**Task statement**: Could you filter the records below down to the lines that include the word "most"?

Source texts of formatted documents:
____

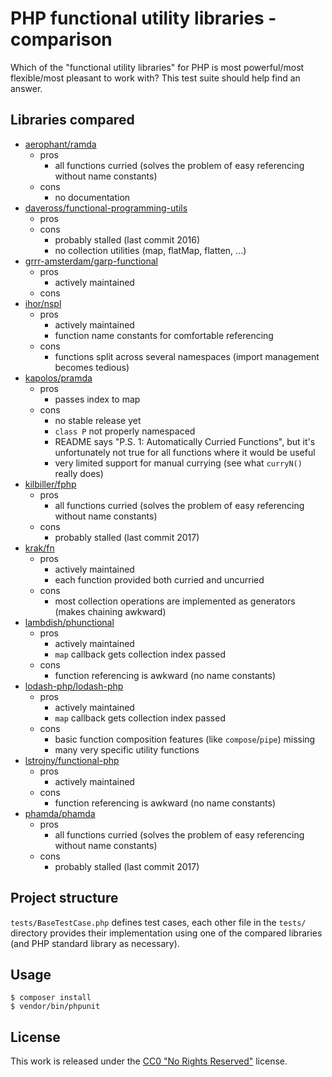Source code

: # PHP functional utility libraries - comparison

Which of the "functional utility libraries" for PHP is
most powerful/most flexible/most pleasant to work with?
This test suite should help find an answer.

## Libraries compared

* [aerophant/ramda](https://github.com/aerophant/ramda)
    - pros
        - all functions curried (solves the problem of easy referencing without name constants)
    - cons
        - no documentation
* [daveross/functional-programming-utils](https://github.com/daveross/functional-programming-utils)
    - pros
    - cons
        - probably stalled (last commit 2016)
        - no collection utilities (map, flatMap, flatten, ...)
* [grrr-amsterdam/garp-functional](https://github.com/grrr-amsterdam/garp-functional)
    - pros
        - actively maintained
    - cons
* [ihor/nspl](https://github.com/ihor/nspl)
    - pros
        - actively maintained
        - function name constants for comfortable referencing
    - cons
        - functions split across several namespaces (import management becomes tedious)
* [kapolos/pramda](https://github.com/kapolos/pramda)
    - pros
        - passes index to map
    - cons
        - no stable release yet
        - `class P` not properly namespaced
        - README says "P.S. 1: Automatically Curried Functions", but it's unfortunately not true for all functions where it would be useful
        - very limited support for manual currying (see what `curryN()` really does)
* [kilbiller/fphp](https://github.com/kilbiller/fphp)
    - pros
        - all functions curried (solves the problem of easy referencing without name constants)
    - cons
        - probably stalled (last commit 2017)
* [krak/fn](https://github.com/krakphp/fn)
    - pros
        - actively maintained
        - each function provided both curried and uncurried
    - cons
        - most collection operations are implemented as generators (makes chaining awkward)
* [lambdish/phunctional](https://github.com/Lambdish/phunctional)
    - pros
        - actively maintained
        - `map` callback gets collection index passed
    - cons
        - function referencing is awkward (no name constants)
* [lodash-php/lodash-php](https://github.com/lodash-php/lodash-php)
    - pros
        - actively maintained
        - `map` callback gets collection index passed
    - cons
        - basic function composition features (like `compose`/`pipe`) missing
        - many very specific utility functions
* [lstrojny/functional-php](https://github.com/lstrojny/functional-php)
    - pros
        - actively maintained
    - cons
        - function referencing is awkward (no name constants)
* [phamda/phamda](https://github.com/mpajunen/phamda)
    - pros
        - all functions curried (solves the problem of easy referencing without name constants)
    - cons
        - probably stalled (last commit 2017)

## Project structure

`tests/BaseTestCase.php` defines test cases, each other file in the `tests/` directory
provides their implementation using one of the compared libraries
(and PHP standard library as necessary).

## Usage

```
$ composer install
$ vendor/bin/phpunit
```

## License

This work is released under the
[CC0 "No Rights Reserved"](https://creativecommons.org/share-your-work/public-domain/cc0/)
license.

____

**Output for this exercise**:
most powerful/most flexible/most pleasant to work with?
        - most collection operations are implemented as generators (makes chaining awkward)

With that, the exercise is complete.